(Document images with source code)
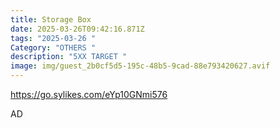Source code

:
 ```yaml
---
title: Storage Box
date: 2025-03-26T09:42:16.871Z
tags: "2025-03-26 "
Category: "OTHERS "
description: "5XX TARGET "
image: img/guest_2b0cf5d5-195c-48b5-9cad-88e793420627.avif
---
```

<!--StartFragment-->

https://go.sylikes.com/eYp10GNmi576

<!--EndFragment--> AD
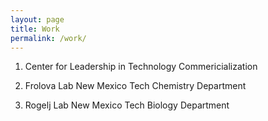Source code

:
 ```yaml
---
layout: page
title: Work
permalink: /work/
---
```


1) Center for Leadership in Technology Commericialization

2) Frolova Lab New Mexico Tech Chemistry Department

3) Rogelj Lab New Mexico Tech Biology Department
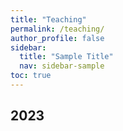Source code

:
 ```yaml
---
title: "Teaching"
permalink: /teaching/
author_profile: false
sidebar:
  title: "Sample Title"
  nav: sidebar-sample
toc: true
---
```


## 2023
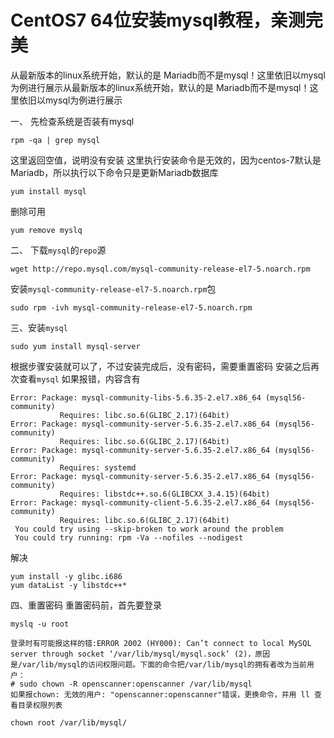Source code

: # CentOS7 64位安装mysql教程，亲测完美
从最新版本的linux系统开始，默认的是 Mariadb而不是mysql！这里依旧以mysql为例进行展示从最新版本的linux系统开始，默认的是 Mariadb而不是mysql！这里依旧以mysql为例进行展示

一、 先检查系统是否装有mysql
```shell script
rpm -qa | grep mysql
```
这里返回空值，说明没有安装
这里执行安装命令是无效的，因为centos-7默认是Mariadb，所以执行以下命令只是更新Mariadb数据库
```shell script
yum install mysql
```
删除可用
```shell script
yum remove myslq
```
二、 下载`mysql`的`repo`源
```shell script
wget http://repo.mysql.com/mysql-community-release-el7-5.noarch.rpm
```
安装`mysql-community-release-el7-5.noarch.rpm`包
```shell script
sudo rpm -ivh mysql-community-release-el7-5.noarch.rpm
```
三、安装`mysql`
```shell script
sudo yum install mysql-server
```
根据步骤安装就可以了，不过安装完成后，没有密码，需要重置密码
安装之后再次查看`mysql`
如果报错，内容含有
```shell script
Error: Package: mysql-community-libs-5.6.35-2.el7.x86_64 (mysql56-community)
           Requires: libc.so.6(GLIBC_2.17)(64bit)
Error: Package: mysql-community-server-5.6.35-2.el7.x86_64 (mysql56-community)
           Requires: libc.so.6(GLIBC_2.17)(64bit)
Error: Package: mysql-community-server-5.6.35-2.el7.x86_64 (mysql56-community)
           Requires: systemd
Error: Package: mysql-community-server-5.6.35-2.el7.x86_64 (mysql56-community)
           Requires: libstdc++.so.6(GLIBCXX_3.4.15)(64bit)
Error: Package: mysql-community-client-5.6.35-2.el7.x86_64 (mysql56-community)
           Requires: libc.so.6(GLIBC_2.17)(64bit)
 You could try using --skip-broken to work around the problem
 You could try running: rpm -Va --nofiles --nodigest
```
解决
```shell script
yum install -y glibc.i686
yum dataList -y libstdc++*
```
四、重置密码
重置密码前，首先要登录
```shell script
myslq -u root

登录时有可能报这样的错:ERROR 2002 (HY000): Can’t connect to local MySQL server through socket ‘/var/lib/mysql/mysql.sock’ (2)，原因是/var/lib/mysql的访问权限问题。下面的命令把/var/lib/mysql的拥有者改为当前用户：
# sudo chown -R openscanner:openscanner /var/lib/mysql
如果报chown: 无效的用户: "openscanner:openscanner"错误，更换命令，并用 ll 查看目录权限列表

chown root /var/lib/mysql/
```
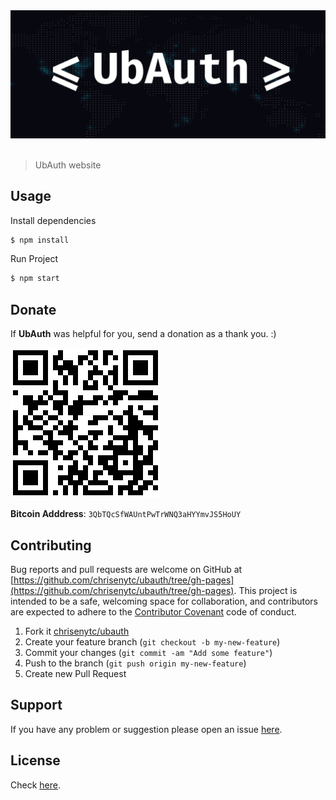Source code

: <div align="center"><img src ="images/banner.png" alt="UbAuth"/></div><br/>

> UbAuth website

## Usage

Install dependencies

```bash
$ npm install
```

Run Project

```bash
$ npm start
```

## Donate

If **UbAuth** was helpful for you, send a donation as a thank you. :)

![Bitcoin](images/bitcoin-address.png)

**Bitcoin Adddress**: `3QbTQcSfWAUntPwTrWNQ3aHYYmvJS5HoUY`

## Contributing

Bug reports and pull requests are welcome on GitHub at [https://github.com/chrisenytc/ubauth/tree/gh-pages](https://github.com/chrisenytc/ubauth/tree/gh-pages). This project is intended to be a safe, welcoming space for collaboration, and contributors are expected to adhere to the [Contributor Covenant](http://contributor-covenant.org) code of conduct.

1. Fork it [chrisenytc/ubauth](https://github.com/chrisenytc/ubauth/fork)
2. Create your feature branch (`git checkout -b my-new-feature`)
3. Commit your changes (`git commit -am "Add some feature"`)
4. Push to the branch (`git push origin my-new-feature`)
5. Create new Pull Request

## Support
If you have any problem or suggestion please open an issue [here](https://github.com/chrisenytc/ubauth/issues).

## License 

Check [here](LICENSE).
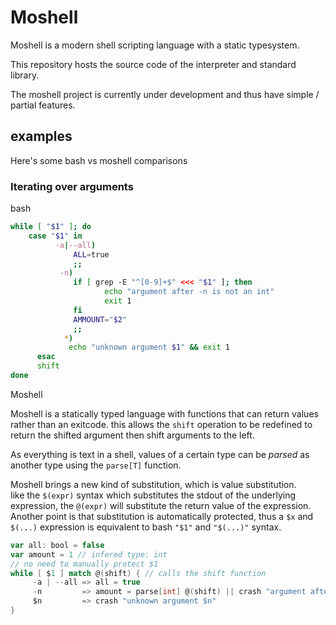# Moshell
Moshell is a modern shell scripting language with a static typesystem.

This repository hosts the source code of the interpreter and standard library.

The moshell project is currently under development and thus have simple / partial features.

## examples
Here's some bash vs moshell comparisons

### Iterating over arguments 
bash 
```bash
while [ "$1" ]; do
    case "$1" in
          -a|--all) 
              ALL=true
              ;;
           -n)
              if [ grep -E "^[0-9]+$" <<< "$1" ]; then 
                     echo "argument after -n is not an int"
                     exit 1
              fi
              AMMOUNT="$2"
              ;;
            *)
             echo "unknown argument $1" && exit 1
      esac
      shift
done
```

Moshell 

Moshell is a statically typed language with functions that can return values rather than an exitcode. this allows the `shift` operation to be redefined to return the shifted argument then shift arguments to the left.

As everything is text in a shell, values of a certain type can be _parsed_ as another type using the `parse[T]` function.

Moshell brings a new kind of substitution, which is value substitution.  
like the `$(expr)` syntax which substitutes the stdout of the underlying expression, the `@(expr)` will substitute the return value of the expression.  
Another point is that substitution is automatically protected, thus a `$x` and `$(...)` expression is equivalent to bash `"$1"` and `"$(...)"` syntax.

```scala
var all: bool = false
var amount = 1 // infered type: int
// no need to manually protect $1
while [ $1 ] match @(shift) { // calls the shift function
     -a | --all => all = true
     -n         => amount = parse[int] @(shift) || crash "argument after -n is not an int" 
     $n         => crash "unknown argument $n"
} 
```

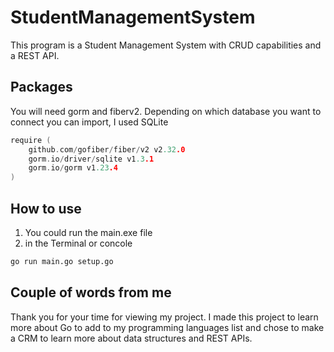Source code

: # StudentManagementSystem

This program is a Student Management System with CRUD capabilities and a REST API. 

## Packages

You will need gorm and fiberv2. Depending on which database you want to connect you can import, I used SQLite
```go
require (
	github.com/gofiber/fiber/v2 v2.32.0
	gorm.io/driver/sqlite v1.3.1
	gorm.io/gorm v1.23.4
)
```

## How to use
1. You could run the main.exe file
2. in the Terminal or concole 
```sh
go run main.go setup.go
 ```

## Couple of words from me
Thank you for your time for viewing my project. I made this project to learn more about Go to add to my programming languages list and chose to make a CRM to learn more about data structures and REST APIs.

> [INSTRUCTIONS TO FOLLOW]:
Exclude images and repeat all entries exactly.

> [EXPECTED OUTPUT]:
Source code

:
 ```yaml
---
title: Storage Box
date: 2025-03-26T09:42:16.871Z
tags: "2025-03-26 "
Category: "OTHERS "
description: "5XX TARGET "
image: img/guest_2b0cf5d5-195c-48b5-9cad-88e793420627.avif
---
```

<!--StartFragment-->

https://go.sylikes.com/eYp10GNmi576

<!--EndFragment--> AD
Source code

:
 ```yaml
---
layout: page
title: Work
permalink: /work/
---
```


1) Center for Leadership in Technology Commericialization

2) Frolova Lab New Mexico Tech Chemistry Department

3) Rogelj Lab New Mexico Tech Biology Department
Source code

:
 ```yaml
---
title: "Teaching"
permalink: /teaching/
author_profile: false
sidebar:
  title: "Sample Title"
  nav: sidebar-sample
toc: true
---
```


## 2023
Source code

: # CentOS7 64位安装mysql教程，亲测完美
从最新版本的linux系统开始，默认的是 Mariadb而不是mysql！这里依旧以mysql为例进行展示从最新版本的linux系统开始，默认的是 Mariadb而不是mysql！这里依旧以mysql为例进行展示

一、 先检查系统是否装有mysql
```shell script
rpm -qa | grep mysql
```
这里返回空值，说明没有安装
这里执行安装命令是无效的，因为centos-7默认是Mariadb，所以执行以下命令只是更新Mariadb数据库
```shell script
yum install mysql
```
删除可用
```shell script
yum remove myslq
```
二、 下载`mysql`的`repo`源
```shell script
wget http://repo.mysql.com/mysql-community-release-el7-5.noarch.rpm
```
安装`mysql-community-release-el7-5.noarch.rpm`包
```shell script
sudo rpm -ivh mysql-community-release-el7-5.noarch.rpm
```
三、安装`mysql`
```shell script
sudo yum install mysql-server
```
根据步骤安装就可以了，不过安装完成后，没有密码，需要重置密码
安装之后再次查看`mysql`
如果报错，内容含有
```shell script
Error: Package: mysql-community-libs-5.6.35-2.el7.x86_64 (mysql56-community)
           Requires: libc.so.6(GLIBC_2.17)(64bit)
Error: Package: mysql-community-server-5.6.35-2.el7.x86_64 (mysql56-community)
           Requires: libc.so.6(GLIBC_2.17)(64bit)
Error: Package: mysql-community-server-5.6.35-2.el7.x86_64 (mysql56-community)
           Requires: systemd
Error: Package: mysql-community-server-5.6.35-2.el7.x86_64 (mysql56-community)
           Requires: libstdc++.so.6(GLIBCXX_3.4.15)(64bit)
Error: Package: mysql-community-client-5.6.35-2.el7.x86_64 (mysql56-community)
           Requires: libc.so.6(GLIBC_2.17)(64bit)
 You could try using --skip-broken to work around the problem
 You could try running: rpm -Va --nofiles --nodigest
```
解决
```shell script
yum install -y glibc.i686
yum dataList -y libstdc++*
```
四、重置密码
重置密码前，首先要登录
```shell script
myslq -u root

登录时有可能报这样的错:ERROR 2002 (HY000): Can’t connect to local MySQL server through socket ‘/var/lib/mysql/mysql.sock’ (2)，原因是/var/lib/mysql的访问权限问题。下面的命令把/var/lib/mysql的拥有者改为当前用户：
# sudo chown -R openscanner:openscanner /var/lib/mysql
如果报chown: 无效的用户: "openscanner:openscanner"错误，更换命令，并用 ll 查看目录权限列表

chown root /var/lib/mysql/
```
Source code

: <div align="center"><img src ="images/banner.png" alt="UbAuth"/></div><br/>

> UbAuth website

## Usage

Install dependencies

```bash
$ npm install
```

Run Project

```bash
$ npm start
```

## Donate

If **UbAuth** was helpful for you, send a donation as a thank you. :)

![Bitcoin](images/bitcoin-address.png)

**Bitcoin Adddress**: `3QbTQcSfWAUntPwTrWNQ3aHYYmvJS5HoUY`

## Contributing

Bug reports and pull requests are welcome on GitHub at [https://github.com/chrisenytc/ubauth/tree/gh-pages](https://github.com/chrisenytc/ubauth/tree/gh-pages). This project is intended to be a safe, welcoming space for collaboration, and contributors are expected to adhere to the [Contributor Covenant](http://contributor-covenant.org) code of conduct.

1. Fork it [chrisenytc/ubauth](https://github.com/chrisenytc/ubauth/fork)
2. Create your feature branch (`git checkout -b my-new-feature`)
3. Commit your changes (`git commit -am "Add some feature"`)
4. Push to the branch (`git push origin my-new-feature`)
5. Create new Pull Request

## Support
If you have any problem or suggestion please open an issue [here](https://github.com/chrisenytc/ubauth/issues).

## License 

Check [here](LICENSE).
# Moshell
Moshell is a modern shell scripting language with a static typesystem.

This repository hosts the source code of the interpreter and standard library.

The moshell project is currently under development and thus have simple / partial features.

## examples
Here's some bash vs moshell comparisons

### Iterating over arguments 
bash 
```bash
while [ "$1" ]; do
    case "$1" in
          -a|--all) 
              ALL=true
              ;;
           -n)
              if [ grep -E "^[0-9]+$" <<< "$1" ]; then 
                     echo "argument after -n is not an int"
                     exit 1
              fi
              AMMOUNT="$2"
              ;;
            *)
             echo "unknown argument $1" && exit 1
      esac
      shift
done
```

Moshell 

Moshell is a statically typed language with functions that can return values rather than an exitcode. this allows the `shift` operation to be redefined to return the shifted argument then shift arguments to the left.

As everything is text in a shell, values of a certain type can be _parsed_ as another type using the `parse[T]` function.

Moshell brings a new kind of substitution, which is value substitution.  
like the `$(expr)` syntax which substitutes the stdout of the underlying expression, the `@(expr)` will substitute the return value of the expression.  
Another point is that substitution is automatically protected, thus a `$x` and `$(...)` expression is equivalent to bash `"$1"` and `"$(...)"` syntax.

```scala
var all: bool = false
var amount = 1 // infered type: int
// no need to manually protect $1
while [ $1 ] match @(shift) { // calls the shift function
     -a | --all => all = true
     -n         => amount = parse[int] @(shift) || crash "argument after -n is not an int" 
     $n         => crash "unknown argument $n"
} 
```

Source code

: # StudentManagementSystem

This program is a Student Management System with CRUD capabilities and a REST API. 

## Packages

You will need gorm and fiberv2. Depending on which database you want to connect you can import, I used SQLite
```go
require (
	github.com/gofiber/fiber/v2 v2.32.0
	gorm.io/driver/sqlite v1.3.1
	gorm.io/gorm v1.23.4
)
```

## How to use
1. You could run the main.exe file
2. in the Terminal or concole 
```sh
go run main.go setup.go
 ```

## Couple of words from me
Thank you for your time for viewing my project. I made this project to learn more about Go to add to my programming languages list and chose to make a CRM to learn more about data structures and REST APIs.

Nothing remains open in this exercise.